> **WHAT THIS TASK INVOLVES**: Below are the records. Retype exactly the lines between the lines holding "## 📁 Directory Structure" and "- **Audience**: DevOps", inclusive.

> **EXTRACTED MATERIAL**:
Segment Open
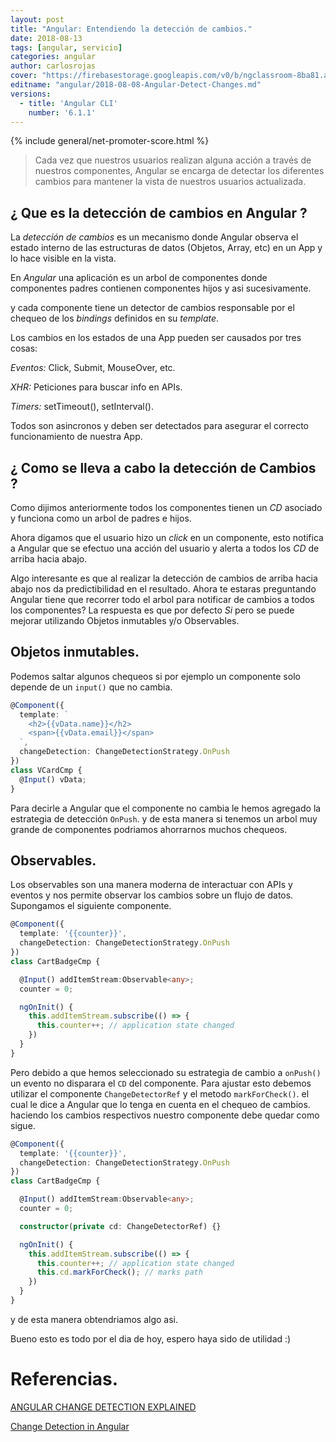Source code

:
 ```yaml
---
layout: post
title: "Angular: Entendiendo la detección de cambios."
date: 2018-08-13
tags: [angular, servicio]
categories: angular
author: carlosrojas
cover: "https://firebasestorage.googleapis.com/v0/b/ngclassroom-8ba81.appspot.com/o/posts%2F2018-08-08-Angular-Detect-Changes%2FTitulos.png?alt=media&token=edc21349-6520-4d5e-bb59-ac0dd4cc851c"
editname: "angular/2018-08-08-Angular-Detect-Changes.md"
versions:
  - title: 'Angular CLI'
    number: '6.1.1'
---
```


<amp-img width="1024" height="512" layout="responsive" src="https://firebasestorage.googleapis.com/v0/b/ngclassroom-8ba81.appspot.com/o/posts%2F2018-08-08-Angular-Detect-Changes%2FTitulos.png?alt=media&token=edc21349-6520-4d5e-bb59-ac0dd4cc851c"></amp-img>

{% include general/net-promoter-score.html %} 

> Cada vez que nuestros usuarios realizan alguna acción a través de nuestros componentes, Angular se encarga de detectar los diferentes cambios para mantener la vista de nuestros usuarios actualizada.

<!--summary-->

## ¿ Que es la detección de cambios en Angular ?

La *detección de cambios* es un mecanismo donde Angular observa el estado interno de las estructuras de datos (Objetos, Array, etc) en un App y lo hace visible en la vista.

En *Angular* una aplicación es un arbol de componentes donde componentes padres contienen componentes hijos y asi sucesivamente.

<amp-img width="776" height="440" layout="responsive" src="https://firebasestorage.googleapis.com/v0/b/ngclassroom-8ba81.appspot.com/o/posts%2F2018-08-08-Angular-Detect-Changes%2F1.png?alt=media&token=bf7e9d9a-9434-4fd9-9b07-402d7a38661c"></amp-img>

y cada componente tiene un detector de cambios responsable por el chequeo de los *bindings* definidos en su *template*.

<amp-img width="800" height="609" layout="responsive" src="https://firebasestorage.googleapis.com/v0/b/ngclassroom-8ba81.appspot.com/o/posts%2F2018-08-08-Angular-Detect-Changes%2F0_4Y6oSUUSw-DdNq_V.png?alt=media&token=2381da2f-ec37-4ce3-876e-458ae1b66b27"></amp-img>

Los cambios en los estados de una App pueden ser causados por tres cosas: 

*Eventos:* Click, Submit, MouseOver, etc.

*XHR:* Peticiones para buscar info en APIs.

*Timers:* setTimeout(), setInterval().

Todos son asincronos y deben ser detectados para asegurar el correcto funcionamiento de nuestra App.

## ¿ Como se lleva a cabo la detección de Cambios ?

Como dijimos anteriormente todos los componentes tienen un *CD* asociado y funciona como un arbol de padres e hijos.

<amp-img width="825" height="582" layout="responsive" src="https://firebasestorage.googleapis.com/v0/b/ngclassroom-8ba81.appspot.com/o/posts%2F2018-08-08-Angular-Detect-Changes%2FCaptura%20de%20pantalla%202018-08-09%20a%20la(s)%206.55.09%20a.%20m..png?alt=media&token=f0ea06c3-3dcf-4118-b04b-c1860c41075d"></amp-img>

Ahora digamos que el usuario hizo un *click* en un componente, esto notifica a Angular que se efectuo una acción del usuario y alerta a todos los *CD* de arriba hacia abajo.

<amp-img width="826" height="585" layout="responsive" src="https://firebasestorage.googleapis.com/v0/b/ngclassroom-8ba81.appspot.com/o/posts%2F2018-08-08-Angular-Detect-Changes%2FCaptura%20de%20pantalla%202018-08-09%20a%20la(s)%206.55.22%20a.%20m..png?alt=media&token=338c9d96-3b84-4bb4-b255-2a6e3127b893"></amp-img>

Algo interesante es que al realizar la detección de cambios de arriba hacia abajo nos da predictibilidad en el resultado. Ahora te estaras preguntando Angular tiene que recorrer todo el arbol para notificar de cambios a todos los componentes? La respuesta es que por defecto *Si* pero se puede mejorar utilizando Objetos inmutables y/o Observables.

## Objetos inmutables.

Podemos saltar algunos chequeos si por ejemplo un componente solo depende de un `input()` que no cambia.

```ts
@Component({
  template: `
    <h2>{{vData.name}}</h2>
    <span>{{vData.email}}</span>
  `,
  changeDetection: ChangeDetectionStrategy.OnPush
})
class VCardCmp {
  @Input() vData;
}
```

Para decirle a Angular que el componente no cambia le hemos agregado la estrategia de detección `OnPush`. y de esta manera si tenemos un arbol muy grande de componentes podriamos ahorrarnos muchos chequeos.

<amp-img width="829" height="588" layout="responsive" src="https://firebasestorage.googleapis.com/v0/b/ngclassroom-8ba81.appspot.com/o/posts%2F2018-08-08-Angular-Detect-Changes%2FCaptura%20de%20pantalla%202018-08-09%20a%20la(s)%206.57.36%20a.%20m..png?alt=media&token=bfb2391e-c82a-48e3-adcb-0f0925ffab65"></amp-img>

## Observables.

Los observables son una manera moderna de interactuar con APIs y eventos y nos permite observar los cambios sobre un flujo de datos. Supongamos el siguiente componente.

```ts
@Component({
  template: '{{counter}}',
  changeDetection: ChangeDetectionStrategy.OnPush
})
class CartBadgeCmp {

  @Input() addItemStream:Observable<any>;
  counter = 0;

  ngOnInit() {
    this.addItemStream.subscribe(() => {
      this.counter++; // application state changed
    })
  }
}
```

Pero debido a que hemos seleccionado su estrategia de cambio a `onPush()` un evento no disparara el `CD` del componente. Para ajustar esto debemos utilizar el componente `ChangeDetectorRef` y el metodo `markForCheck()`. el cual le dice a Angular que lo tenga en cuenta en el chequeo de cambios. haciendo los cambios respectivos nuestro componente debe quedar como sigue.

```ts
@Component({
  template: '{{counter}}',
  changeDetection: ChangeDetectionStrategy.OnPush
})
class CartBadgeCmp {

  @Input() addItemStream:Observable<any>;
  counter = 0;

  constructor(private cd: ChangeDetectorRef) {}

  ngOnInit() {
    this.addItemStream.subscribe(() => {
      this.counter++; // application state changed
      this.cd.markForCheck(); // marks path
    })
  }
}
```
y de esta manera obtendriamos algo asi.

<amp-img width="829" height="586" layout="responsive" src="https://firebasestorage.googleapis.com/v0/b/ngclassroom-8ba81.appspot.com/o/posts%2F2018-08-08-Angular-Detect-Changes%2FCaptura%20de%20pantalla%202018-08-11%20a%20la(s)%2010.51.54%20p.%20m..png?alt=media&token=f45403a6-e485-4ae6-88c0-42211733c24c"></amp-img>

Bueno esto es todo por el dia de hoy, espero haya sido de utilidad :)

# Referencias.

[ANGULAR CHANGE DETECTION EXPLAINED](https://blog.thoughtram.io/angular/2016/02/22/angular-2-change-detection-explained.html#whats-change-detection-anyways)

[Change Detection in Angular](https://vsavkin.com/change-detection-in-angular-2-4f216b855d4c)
Segment Closed
Segment Open
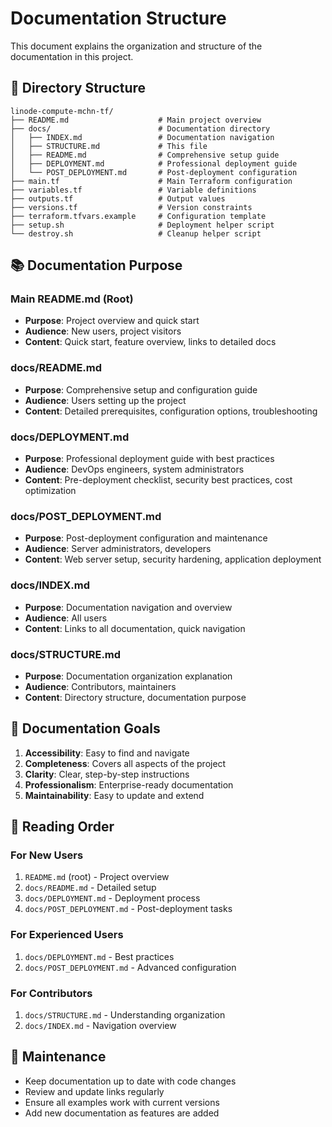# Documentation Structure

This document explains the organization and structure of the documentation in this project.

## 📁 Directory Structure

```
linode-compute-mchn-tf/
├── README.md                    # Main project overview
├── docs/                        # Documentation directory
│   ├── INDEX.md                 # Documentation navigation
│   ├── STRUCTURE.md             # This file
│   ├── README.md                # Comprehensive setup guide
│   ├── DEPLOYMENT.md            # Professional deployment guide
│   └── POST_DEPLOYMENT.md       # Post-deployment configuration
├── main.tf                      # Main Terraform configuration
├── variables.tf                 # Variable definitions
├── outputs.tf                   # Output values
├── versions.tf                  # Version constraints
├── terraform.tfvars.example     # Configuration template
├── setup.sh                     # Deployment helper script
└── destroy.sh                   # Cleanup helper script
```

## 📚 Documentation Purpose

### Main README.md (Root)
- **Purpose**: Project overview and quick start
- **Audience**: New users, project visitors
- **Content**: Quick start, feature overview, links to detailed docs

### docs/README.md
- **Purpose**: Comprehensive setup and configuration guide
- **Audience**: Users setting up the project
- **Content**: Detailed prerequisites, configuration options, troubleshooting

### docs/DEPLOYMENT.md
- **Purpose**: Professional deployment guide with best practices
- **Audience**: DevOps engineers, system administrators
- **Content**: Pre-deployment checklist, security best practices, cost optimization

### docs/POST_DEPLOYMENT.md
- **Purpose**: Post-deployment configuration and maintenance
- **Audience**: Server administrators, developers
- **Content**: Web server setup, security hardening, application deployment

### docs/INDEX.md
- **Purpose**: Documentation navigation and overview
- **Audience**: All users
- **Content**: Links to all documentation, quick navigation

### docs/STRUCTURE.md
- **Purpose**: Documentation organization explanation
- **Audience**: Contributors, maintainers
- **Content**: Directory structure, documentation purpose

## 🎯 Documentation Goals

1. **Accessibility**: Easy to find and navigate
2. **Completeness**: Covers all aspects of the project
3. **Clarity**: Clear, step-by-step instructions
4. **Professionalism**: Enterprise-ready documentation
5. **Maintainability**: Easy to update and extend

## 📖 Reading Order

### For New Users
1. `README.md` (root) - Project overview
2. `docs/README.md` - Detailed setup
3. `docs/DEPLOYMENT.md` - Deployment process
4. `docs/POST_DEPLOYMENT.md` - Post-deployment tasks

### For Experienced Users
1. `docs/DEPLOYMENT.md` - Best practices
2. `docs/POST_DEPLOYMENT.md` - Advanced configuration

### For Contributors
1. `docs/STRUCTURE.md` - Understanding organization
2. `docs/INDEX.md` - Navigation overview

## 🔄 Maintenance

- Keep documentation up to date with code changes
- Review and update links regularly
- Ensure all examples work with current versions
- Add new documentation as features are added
Segment Closed
Segment Open
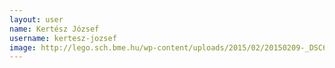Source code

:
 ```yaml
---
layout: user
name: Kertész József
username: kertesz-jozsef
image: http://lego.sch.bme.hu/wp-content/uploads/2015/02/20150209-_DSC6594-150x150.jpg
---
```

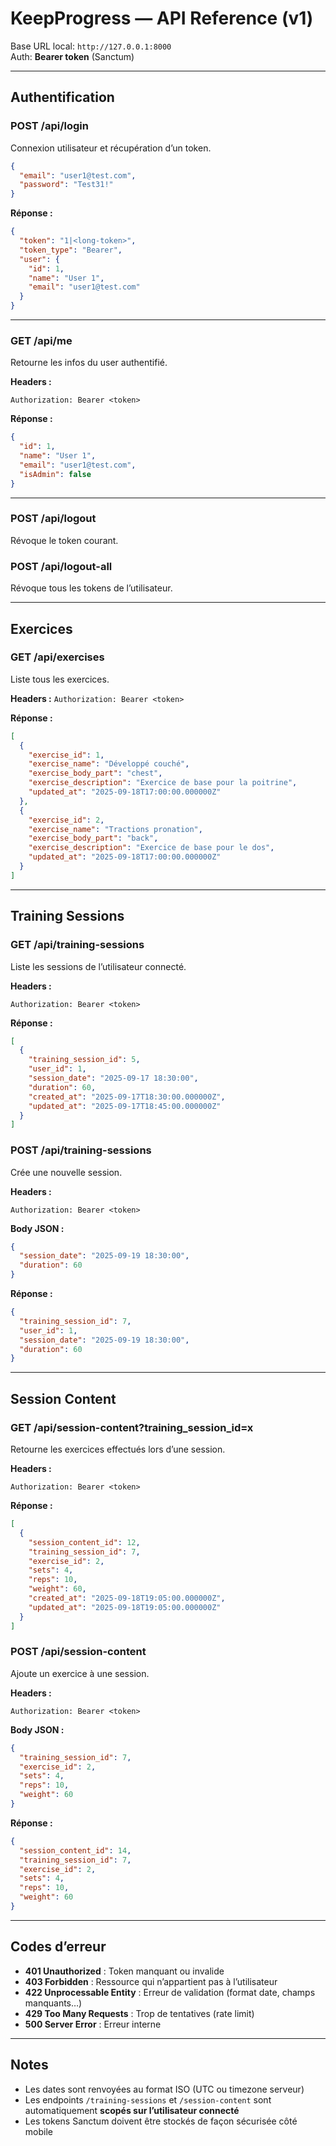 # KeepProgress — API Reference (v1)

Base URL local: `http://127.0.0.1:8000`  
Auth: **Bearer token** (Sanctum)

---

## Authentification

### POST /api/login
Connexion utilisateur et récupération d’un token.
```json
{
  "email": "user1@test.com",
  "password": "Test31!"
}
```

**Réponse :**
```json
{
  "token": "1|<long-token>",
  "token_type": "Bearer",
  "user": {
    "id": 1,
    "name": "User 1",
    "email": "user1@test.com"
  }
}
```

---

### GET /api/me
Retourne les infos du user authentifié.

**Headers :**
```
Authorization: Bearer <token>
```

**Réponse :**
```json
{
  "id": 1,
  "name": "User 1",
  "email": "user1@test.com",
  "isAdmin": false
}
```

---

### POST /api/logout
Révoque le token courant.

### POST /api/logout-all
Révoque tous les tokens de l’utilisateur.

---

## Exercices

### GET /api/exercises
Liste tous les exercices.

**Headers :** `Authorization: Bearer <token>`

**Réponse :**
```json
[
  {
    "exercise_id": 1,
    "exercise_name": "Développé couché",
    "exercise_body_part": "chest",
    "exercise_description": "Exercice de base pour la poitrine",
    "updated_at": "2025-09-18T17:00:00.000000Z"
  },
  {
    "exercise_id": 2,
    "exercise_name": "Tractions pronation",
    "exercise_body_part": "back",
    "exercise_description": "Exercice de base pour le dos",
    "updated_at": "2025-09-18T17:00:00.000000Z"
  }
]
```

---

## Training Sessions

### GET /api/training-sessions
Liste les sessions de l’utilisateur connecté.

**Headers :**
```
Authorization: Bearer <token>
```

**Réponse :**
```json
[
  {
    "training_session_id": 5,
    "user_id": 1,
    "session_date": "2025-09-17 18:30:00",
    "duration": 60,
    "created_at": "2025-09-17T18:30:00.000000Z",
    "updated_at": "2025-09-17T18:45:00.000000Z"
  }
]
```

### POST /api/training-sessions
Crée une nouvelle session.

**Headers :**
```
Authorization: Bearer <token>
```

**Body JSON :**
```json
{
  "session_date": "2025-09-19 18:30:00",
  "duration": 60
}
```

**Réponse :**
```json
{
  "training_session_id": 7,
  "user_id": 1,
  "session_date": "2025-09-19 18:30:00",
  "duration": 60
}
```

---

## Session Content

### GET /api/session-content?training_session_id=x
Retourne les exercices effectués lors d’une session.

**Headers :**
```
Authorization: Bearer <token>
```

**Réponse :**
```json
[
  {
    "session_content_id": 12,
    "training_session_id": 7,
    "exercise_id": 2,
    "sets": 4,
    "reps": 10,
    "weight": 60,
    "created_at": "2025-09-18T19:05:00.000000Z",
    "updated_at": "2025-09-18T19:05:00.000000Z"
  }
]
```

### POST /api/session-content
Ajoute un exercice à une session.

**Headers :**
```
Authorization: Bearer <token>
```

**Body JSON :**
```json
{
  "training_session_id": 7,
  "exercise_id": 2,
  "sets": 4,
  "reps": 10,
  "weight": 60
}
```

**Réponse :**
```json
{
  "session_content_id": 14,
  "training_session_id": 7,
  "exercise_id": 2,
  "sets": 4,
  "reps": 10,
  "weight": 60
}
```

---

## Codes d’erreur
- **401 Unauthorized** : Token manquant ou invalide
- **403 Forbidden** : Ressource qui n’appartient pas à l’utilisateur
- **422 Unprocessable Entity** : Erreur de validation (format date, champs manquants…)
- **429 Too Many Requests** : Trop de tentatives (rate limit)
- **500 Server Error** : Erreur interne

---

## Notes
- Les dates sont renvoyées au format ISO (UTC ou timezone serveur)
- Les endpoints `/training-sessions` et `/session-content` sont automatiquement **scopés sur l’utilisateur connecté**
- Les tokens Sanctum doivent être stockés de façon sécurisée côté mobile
Segment Closed
> **RESULT OF THIS TASK**:
## 📁 Directory Structure

```
linode-compute-mchn-tf/
├── README.md                    # Main project overview
├── docs/                        # Documentation directory
│   ├── INDEX.md                 # Documentation navigation
│   ├── STRUCTURE.md             # This file
│   ├── README.md                # Comprehensive setup guide
│   ├── DEPLOYMENT.md            # Professional deployment guide
│   └── POST_DEPLOYMENT.md       # Post-deployment configuration
├── main.tf                      # Main Terraform configuration
├── variables.tf                 # Variable definitions
├── outputs.tf                   # Output values
├── versions.tf                  # Version constraints
├── terraform.tfvars.example     # Configuration template
├── setup.sh                     # Deployment helper script
└── destroy.sh                   # Cleanup helper script
```

## 📚 Documentation Purpose

### Main README.md (Root)
- **Purpose**: Project overview and quick start
- **Audience**: New users, project visitors
- **Content**: Quick start, feature overview, links to detailed docs

### docs/README.md
- **Purpose**: Comprehensive setup and configuration guide
- **Audience**: Users setting up the project
- **Content**: Detailed prerequisites, configuration options, troubleshooting

### docs/DEPLOYMENT.md
- **Purpose**: Professional deployment guide with best practices
- **Audience**: DevOps engineers, system administrators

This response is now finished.